“Humor is just another defense against the universe.” — Mel Brooks
Humor is a nearly universal human trait, yet it remains strangely difficult to define, or explain. Looking askance at any attempt to make sense of it, E.B. White wrote that “humor can be dissected as a frog can, but the thing dies in the process and the innards are discouraging to any but the pure scientific mind.” Fraught with contradiction, it is at once intimate and public, cerebral and emotional, serious and whimsical. It has a place in nearly every form of art and thought, ranging from the rowdy comic plays of classical Greece through the punning crosstalk dialogues of Qing-dynasty China, to Freud’s meditations on jokes and Richard Pryor’s sharply pointed examination of American racism. Humor can be subversive and liberating, as we see in the ancient traditions of carnival, but also cruel and abusive, as when it’s used to bully others or reinforce degrading stereotypes. Plato’s Republic urged the guardians of the ideal state to refrain from humor, while Nietzsche crafted a “gay science” that imagined laughter as a pathway to freedom. And now, emerging research in medicine, neuroscience, and other fields has begun to help us understand how integral humor might be to the structure of the human brain and to see possible roles for it in a variety of therapeutic settings.

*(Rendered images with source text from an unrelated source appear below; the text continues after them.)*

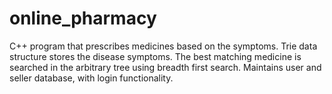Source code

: # online_pharmacy
C++ program that prescribes medicines based on the symptoms.
Trie data structure stores the disease symptoms.
The best matching medicine is searched in the arbitrary tree using breadth first search.
Maintains user and seller database, with login functionality.
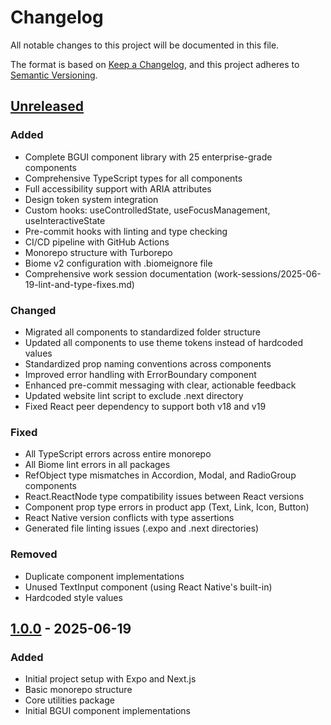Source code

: # Changelog

All notable changes to this project will be documented in this file.

The format is based on [Keep a Changelog](https://keepachangelog.com/en/1.0.0/),
and this project adheres to [Semantic Versioning](https://semver.org/spec/v2.0.0.html).

## [Unreleased]

### Added
- Complete BGUI component library with 25 enterprise-grade components
- Comprehensive TypeScript types for all components
- Full accessibility support with ARIA attributes
- Design token system integration
- Custom hooks: useControlledState, useFocusManagement, useInteractiveState
- Pre-commit hooks with linting and type checking
- CI/CD pipeline with GitHub Actions
- Monorepo structure with Turborepo
- Biome v2 configuration with .biomeignore file
- Comprehensive work session documentation (work-sessions/2025-06-19-lint-and-type-fixes.md)

### Changed
- Migrated all components to standardized folder structure
- Updated all components to use theme tokens instead of hardcoded values
- Standardized prop naming conventions across components
- Improved error handling with ErrorBoundary component
- Enhanced pre-commit messaging with clear, actionable feedback
- Updated website lint script to exclude .next directory
- Fixed React peer dependency to support both v18 and v19

### Fixed
- All TypeScript errors across entire monorepo
- All Biome lint errors in all packages
- RefObject type mismatches in Accordion, Modal, and RadioGroup components
- React.ReactNode type compatibility issues between React versions
- Component prop type errors in product app (Text, Link, Icon, Button)
- React Native version conflicts with type assertions
- Generated file linting issues (.expo and .next directories)

### Removed
- Duplicate component implementations
- Unused TextInput component (using React Native's built-in)
- Hardcoded style values

## [1.0.0] - 2025-06-19

### Added
- Initial project setup with Expo and Next.js
- Basic monorepo structure
- Core utilities package
- Initial BGUI component implementations

[Unreleased]: https://github.com/braingame-com/braingame/compare/v1.0.0...HEAD
[1.0.0]: https://github.com/braingame-com/braingame/releases/tag/v1.0.0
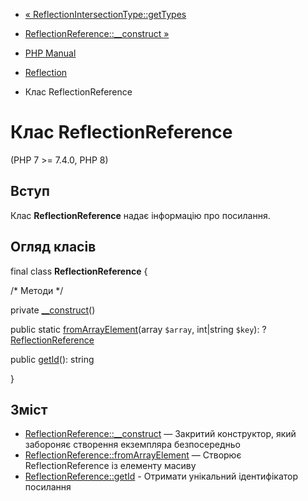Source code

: - [« ReflectionIntersectionType::getTypes](reflectionintersectiontype.gettypes.md)
- [ReflectionReference::\_\_construct »](reflectionreference.construct.md)

- [PHP Manual](index.md)
- [Reflection](book.reflection.md)
- Клас ReflectionReference

# Клас ReflectionReference

(PHP 7 \>= 7.4.0, PHP 8)

## Вступ

Клас **ReflectionReference** надає інформацію про посилання.

## Огляд класів

final class **ReflectionReference** {

/\* Методи \*/

private [\_\_construct](reflectionreference.construct.md)()

public static
[fromArrayElement](reflectionreference.fromarrayelement.md)(array
`$array`, int\|string `$key`):
?[ReflectionReference](class.reflectionreference.md)

public [getId](reflectionreference.getid.md)(): string

}

## Зміст

- [ReflectionReference::\_\_construct](reflectionreference.construct.md)
— Закритий конструктор, який забороняє створення екземпляра безпосередньо
- [ReflectionReference::fromArrayElement](reflectionreference.fromarrayelement.md)
— Створює ReflectionReference із елементу масиву
- [ReflectionReference::getId](reflectionreference.getid.md) -
Отримати унікальний ідентифікатор посилання

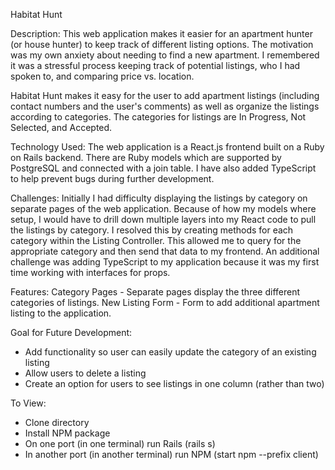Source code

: Habitat Hunt

Description: 
This web application makes it easier for an apartment hunter (or house hunter) to keep track of different listing options.  The motivation was my own anxiety about needing to 
find a new apartment.  I remembered it was a stressful process keeping track of potential listings, who I had spoken to, and comparing price vs. location.  

Habitat Hunt makes it easy for the user to add apartment listings (including contact numbers and the user's comments) as well as organize the listings according to categories. The categories for listings are In Progress, Not Selected, and Accepted.


Technology Used:
The web application is a React.js frontend built on a Ruby on Rails backend.  There are Ruby models which are supported by PostgreSQL and connected with a join table. I have also added TypeScript to help prevent bugs during further development.


Challenges:
Initially I had difficulty displaying the listings by category on separate pages of the web application.  Because of how my models where setup, I would have to drill down multiple layers into my React code to pull the listings by category.  I resolved this by creating methods for each category within the Listing Controller.  This allowed me to query for the appropriate category and then send that data to my frontend.  An additional challenge was adding TypeScript to my application because it was my first time working with interfaces for props.


Features:
Category Pages - Separate pages display the three different categories of listings.
New Listing Form - Form to add additional apartment listing to the application.


Goal for Future Development:
- Add functionality so user can easily update the category of an existing listing
- Allow users to delete a listing
- Create an option for users to see listings in one column (rather than two)


To View: 
- Clone directory
- Install NPM package
- On one port (in one terminal) run Rails (rails s)
- In another port (in another terminal) run NPM (start npm --prefix client)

Humor, in short, is an integral part of our human existence, yet it remains a shifting and unstable concept that varies across time and between cultures. Is it any wonder that it’s then so difficult to define? Throughout the 2015-16 academic year, the Oklahoma Center for the Humanities will explore this compelling if complicated concept through a diverse array of programs including concerts, performances, film screenings, exhibitions, discussions, lectures, and even stand-up acts. We will consider topics like racial and ethnic humor, comedy as a social or political practice, and the history of different comic genres like satire, slapstick, farce, and parody. We’ll ask why jokes often don’t translate across cultures and why, as Will Rogers said, “everything is funny, as long as it’s happening to someone else.”
In order to support this work, the OCH invites public applications to the Interdisciplinary Humanities Seminar. The seminar will convene once a week through the fall 2015 semester and will build around the expertise of each participant to launch an intensive investigation of humor, assisted by visiting speakers, artists, and performers. In the spring, participants will share their work with the larger community through talks, performances, colloquia, debates, and other events. The Center encourages interdisciplinary work and welcomes a broad interpretation of the theme that will carry our investigations across intellectual, critical, experimental, and aesthetic domains. Anyone interested in the topic is welcome to apply.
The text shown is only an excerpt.